それぞれのグループの特徴や違いは以下のとおりです。
AAとは
AA(アルコホーリクス・アノニマス)は、1934年にアメリカで始まり、1970年代に日本に導入されました。
参加者は匿名で参加できるので、実名を明かす必要はありません。
AAでは「12のステップ」という依存症回復プログラムが活用されています。
毎月各地でミーティングが開かれ、依存症者のみが参加できるクローズド・ミーティングと、本人をはじめ家族や関係者も参加できるオープン・ミーティングがあります。ただし、通常は家族に発言権はありません。
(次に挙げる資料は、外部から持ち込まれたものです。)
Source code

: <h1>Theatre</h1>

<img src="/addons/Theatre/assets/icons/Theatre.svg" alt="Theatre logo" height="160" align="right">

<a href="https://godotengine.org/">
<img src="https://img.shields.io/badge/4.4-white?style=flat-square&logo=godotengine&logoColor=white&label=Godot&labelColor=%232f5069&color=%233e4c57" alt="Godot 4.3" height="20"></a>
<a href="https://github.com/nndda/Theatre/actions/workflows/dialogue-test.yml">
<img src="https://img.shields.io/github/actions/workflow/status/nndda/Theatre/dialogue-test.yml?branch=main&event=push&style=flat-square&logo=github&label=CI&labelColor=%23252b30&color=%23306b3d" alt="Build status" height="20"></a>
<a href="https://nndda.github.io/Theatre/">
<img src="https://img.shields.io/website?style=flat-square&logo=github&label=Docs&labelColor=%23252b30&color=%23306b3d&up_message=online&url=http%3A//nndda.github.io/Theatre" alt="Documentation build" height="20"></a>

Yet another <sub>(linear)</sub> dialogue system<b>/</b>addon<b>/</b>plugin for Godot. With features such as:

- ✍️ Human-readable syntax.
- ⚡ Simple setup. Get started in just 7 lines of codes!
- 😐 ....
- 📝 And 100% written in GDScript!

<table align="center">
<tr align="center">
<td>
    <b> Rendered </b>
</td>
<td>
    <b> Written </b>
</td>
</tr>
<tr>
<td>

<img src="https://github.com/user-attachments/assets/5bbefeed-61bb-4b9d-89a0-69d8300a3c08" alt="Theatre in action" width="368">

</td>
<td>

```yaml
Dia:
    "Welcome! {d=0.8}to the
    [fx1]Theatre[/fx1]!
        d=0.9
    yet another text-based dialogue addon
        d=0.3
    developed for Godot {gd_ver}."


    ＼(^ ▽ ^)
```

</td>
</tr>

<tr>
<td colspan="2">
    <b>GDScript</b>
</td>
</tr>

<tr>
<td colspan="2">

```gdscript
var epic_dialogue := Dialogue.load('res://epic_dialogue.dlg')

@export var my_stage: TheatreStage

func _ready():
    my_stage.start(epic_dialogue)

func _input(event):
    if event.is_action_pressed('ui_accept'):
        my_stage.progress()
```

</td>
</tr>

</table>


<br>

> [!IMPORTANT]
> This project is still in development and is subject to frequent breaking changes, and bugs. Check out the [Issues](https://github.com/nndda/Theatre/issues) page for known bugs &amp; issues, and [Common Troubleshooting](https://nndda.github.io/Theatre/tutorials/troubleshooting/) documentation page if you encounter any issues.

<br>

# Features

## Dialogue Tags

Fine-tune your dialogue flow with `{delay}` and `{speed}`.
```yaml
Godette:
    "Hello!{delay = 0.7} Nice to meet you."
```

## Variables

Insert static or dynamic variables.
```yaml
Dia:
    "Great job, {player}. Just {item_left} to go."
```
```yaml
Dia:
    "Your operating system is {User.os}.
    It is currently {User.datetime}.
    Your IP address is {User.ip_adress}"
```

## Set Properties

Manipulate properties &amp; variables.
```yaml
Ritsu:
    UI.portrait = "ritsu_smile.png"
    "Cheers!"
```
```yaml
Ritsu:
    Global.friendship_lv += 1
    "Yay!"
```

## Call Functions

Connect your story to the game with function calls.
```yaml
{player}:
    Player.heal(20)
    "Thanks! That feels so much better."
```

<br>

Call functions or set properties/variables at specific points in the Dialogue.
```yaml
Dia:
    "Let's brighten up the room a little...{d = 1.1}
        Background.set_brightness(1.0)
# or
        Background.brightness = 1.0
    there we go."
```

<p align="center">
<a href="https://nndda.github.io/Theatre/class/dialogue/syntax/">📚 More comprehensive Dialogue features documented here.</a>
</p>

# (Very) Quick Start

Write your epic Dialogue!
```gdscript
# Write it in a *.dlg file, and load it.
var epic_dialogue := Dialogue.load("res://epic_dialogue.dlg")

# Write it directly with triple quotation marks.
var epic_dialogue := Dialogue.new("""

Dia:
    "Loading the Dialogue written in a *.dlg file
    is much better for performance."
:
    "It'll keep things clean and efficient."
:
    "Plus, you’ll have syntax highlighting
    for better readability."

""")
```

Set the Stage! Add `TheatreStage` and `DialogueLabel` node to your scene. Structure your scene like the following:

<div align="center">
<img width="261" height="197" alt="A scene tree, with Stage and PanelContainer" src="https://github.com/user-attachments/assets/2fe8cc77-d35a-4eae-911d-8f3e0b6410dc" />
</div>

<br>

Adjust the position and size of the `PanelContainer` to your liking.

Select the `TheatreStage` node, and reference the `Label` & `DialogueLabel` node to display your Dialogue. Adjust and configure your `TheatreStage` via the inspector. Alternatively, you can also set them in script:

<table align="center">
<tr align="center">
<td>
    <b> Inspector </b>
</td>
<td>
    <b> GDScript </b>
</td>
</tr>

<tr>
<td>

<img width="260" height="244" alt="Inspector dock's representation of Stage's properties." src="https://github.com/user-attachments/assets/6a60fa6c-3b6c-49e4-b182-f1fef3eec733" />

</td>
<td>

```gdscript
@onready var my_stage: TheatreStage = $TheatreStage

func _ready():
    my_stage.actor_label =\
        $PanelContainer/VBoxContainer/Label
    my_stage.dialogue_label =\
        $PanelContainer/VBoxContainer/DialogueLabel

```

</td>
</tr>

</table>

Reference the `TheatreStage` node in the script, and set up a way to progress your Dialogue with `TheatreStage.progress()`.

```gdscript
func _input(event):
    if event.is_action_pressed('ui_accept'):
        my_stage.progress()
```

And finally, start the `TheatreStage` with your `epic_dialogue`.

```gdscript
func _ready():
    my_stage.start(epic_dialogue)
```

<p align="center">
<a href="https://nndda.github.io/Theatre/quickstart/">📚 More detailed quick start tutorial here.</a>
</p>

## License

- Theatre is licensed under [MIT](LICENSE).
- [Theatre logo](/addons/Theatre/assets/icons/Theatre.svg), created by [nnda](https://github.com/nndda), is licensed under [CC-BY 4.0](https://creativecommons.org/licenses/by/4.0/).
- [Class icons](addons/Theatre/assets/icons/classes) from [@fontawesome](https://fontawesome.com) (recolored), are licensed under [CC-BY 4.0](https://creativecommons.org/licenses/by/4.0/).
家族は「アラノン」というアルコール依存症者の家族のための別の自助グループに参加します。
断酒会とは
断酒会(だんしゅかい)は、アメリカのAAを参考に1958年に結成されました。
全国各地にある断酒会を総括する組織が全日本断酒連盟です。
参加者は実名を名乗る必要があります。
毎月各地で行なわれる例会には、依存症者本人のほか家族も一緒に参加できます。
例会では、参加者やその家族が飲酒にまつわるどん底体験を語り続けます。
AAと断酒会の違い
以下はAAと断酒会の主な違いです。
形態
AAは組織を持たないグループです。
断酒会は組織的に運営されいています。
匿名性
AAは匿名(ニックネーム)で参加できます。
断酒会は実名を名乗る必要があります。
会費
AAは会費や入会金はありません。そのときに出せる金額を献金箱や献金袋に入れます。
断酒会は会費や入会金を支払う必要があります。
集まり
AAは原則本人のみが参加します。発言したくない場合はパスすることもできます。
断酒会は家族も参加します。出席者全員が発言します。
両方のグループに参加している人もいますので、まずは参加してみて自分に合ったグループを見つけるといいでしょう。